- _PROBLEM DETAILS_: Please find the lines in the entries below that contain the word "Entropy", and copy each one.
^^^^^^^^
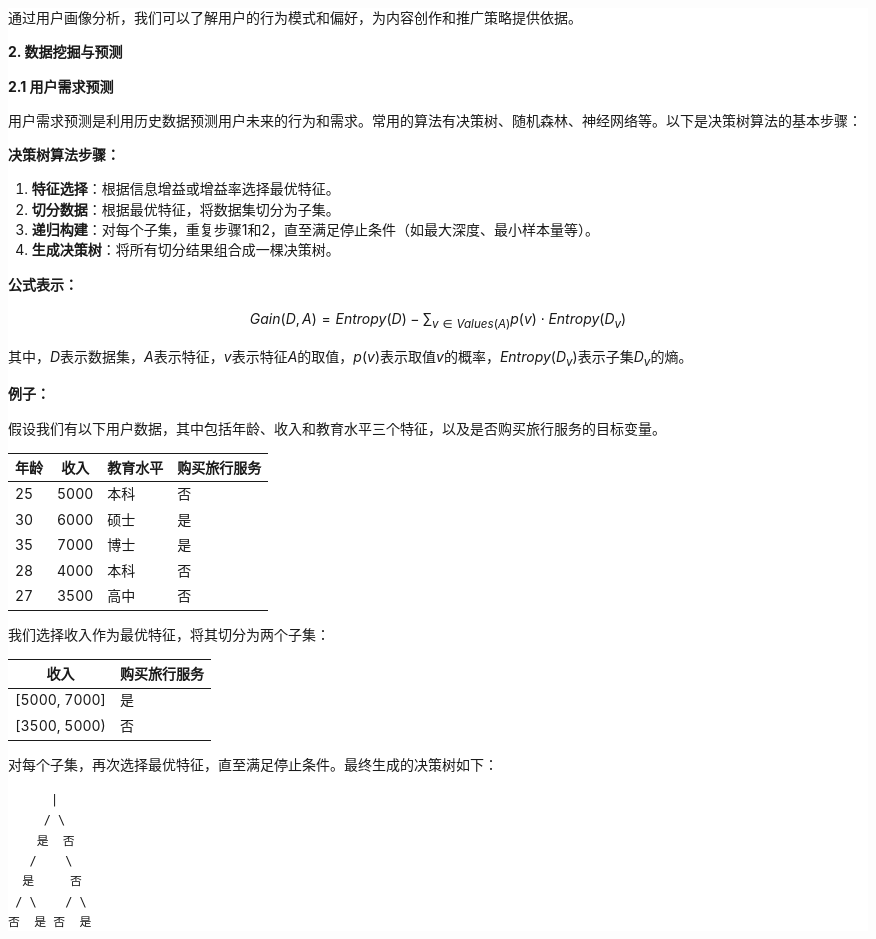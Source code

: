 通过用户画像分析，我们可以了解用户的行为模式和偏好，为内容创作和推广策略提供依据。

**2. 数据挖掘与预测**

**2.1 用户需求预测**

用户需求预测是利用历史数据预测用户未来的行为和需求。常用的算法有决策树、随机森林、神经网络等。以下是决策树算法的基本步骤：

**决策树算法步骤：**

1. **特征选择**：根据信息增益或增益率选择最优特征。
2. **切分数据**：根据最优特征，将数据集切分为子集。
3. **递归构建**：对每个子集，重复步骤1和2，直至满足停止条件（如最大深度、最小样本量等）。
4. **生成决策树**：将所有切分结果组合成一棵决策树。

**公式表示：**

$$
Gain(D, A) = Entropy(D) - \sum_{v\in Values(A)} p(v) \cdot Entropy(D_v)
$$

其中，$D$表示数据集，$A$表示特征，$v$表示特征$A$的取值，$p(v)$表示取值$v$的概率，$Entropy(D_v)$表示子集$D_v$的熵。

**例子：**

假设我们有以下用户数据，其中包括年龄、收入和教育水平三个特征，以及是否购买旅行服务的目标变量。

| 年龄 | 收入 | 教育水平 | 购买旅行服务 |
| ---- | ---- | -------- | ------------ |
| 25   | 5000 | 本科     | 否           |
| 30   | 6000 | 硕士     | 是           |
| 35   | 7000 | 博士     | 是           |
| 28   | 4000 | 本科     | 否           |
| 27   | 3500 | 高中     | 否           |

我们选择收入作为最优特征，将其切分为两个子集：

| 收入 | 购买旅行服务 |
| ---- | ------------ |
| [5000, 7000] | 是           |
| [3500, 5000) | 否           |

对每个子集，再次选择最优特征，直至满足停止条件。最终生成的决策树如下：

```
      |
     / \
    是  否
   /    \
  是     否
 / \    / \
否  是 否  是
```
^^^^^^^^
- _ANSWER_:
Gain(D, A) = Entropy(D) - \sum_{v\in Values(A)} p(v) \cdot Entropy(D_v)
其中，$D$表示数据集，$A$表示特征，$v$表示特征$A$的取值，$p(v)$表示取值$v$的概率，$Entropy(D_v)$表示子集$D_v$的熵。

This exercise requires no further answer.